* _Task prompt_
Report every line from the following entries that contains the string "jolly".

### Source material

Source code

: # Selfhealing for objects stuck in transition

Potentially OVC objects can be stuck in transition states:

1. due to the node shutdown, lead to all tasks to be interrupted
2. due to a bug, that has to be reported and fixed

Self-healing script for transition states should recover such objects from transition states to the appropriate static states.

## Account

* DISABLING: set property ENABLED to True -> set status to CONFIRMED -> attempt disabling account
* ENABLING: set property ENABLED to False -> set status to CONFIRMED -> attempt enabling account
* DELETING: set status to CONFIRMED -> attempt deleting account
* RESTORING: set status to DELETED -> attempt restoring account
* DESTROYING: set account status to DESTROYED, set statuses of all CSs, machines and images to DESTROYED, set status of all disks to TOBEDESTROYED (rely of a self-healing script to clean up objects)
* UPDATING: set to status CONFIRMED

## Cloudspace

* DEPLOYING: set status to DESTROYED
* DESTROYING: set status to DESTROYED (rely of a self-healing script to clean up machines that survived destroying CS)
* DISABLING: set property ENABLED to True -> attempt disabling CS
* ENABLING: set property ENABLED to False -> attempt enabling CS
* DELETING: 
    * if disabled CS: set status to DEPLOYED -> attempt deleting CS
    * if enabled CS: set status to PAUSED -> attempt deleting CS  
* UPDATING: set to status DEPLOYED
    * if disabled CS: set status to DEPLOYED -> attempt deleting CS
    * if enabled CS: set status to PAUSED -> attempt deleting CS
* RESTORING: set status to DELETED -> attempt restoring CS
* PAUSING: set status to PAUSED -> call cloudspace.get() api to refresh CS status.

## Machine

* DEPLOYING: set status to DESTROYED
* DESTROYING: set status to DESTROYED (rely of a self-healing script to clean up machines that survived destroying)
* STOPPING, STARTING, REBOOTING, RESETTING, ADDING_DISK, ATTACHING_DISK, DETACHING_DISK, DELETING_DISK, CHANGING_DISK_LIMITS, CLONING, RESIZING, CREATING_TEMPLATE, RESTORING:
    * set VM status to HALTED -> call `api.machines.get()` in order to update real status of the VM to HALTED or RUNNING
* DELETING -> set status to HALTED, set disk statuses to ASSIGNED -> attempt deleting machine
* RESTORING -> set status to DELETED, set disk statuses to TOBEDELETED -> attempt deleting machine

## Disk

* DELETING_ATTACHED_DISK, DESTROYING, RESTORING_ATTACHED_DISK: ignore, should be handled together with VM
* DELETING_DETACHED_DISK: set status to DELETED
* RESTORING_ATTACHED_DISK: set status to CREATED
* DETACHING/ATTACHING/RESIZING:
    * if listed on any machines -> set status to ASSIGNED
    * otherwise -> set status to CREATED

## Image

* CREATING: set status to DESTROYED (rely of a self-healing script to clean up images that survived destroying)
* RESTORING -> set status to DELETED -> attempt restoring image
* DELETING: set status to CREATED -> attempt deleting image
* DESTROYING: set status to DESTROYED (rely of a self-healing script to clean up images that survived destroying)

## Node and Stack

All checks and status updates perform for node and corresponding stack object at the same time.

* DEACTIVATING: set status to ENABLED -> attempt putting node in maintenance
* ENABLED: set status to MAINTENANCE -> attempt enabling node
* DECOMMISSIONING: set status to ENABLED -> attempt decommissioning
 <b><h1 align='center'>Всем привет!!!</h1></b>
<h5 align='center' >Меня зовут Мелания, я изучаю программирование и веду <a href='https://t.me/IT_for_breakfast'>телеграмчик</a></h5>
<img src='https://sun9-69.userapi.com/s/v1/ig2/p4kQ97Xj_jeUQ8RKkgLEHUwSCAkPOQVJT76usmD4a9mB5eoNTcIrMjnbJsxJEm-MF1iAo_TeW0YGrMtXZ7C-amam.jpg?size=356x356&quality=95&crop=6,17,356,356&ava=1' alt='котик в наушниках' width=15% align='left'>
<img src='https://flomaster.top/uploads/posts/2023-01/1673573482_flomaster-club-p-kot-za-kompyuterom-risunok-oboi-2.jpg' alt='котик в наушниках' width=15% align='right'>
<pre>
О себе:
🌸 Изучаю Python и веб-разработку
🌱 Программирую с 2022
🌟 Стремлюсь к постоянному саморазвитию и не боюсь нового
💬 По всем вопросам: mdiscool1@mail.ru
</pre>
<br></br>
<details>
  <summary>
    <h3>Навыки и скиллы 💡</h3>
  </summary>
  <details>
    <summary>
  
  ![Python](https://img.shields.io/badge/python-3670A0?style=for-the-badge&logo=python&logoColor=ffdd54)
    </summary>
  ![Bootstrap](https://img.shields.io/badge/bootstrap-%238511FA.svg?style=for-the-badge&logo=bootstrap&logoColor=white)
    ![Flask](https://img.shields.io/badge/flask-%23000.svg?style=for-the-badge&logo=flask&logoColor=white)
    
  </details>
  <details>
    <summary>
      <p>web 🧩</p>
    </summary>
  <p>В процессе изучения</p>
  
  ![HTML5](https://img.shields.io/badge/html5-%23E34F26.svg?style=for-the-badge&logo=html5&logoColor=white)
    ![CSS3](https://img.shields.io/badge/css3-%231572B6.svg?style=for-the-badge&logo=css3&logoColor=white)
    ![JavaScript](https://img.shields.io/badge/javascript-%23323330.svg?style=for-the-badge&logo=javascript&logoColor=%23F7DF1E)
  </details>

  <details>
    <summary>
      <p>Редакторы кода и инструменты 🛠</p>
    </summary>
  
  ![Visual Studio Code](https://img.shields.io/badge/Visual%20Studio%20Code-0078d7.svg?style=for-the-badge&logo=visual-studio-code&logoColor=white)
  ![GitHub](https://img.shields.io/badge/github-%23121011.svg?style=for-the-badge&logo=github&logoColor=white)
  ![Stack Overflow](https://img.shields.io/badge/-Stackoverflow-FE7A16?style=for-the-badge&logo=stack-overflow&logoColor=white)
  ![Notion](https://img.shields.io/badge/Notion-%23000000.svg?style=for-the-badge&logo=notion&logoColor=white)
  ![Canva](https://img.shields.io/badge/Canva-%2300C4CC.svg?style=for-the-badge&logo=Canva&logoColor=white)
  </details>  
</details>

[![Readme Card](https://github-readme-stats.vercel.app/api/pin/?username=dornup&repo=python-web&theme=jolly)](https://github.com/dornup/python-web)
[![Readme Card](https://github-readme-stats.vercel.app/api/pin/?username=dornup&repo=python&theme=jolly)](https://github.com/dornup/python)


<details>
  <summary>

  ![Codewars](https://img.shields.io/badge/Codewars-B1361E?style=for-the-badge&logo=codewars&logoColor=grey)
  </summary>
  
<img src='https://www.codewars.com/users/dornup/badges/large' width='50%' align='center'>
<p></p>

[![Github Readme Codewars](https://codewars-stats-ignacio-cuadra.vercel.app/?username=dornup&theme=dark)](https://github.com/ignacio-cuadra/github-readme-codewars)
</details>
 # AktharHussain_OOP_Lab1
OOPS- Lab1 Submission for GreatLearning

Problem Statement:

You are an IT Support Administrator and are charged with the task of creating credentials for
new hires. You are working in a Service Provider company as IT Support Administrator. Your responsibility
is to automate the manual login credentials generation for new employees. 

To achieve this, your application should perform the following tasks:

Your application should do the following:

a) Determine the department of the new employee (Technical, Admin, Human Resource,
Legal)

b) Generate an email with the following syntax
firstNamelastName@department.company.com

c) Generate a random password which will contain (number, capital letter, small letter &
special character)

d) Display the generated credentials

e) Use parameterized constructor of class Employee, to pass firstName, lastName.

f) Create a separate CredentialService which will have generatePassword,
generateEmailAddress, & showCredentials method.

######

* _Exercise response_
[![Readme Card](https://github-readme-stats.vercel.app/api/pin/?username=dornup&repo=python-web&theme=jolly)](https://github.com/dornup/python-web)
[![Readme Card](https://github-readme-stats.vercel.app/api/pin/?username=dornup&repo=python&theme=jolly)](https://github.com/dornup/python)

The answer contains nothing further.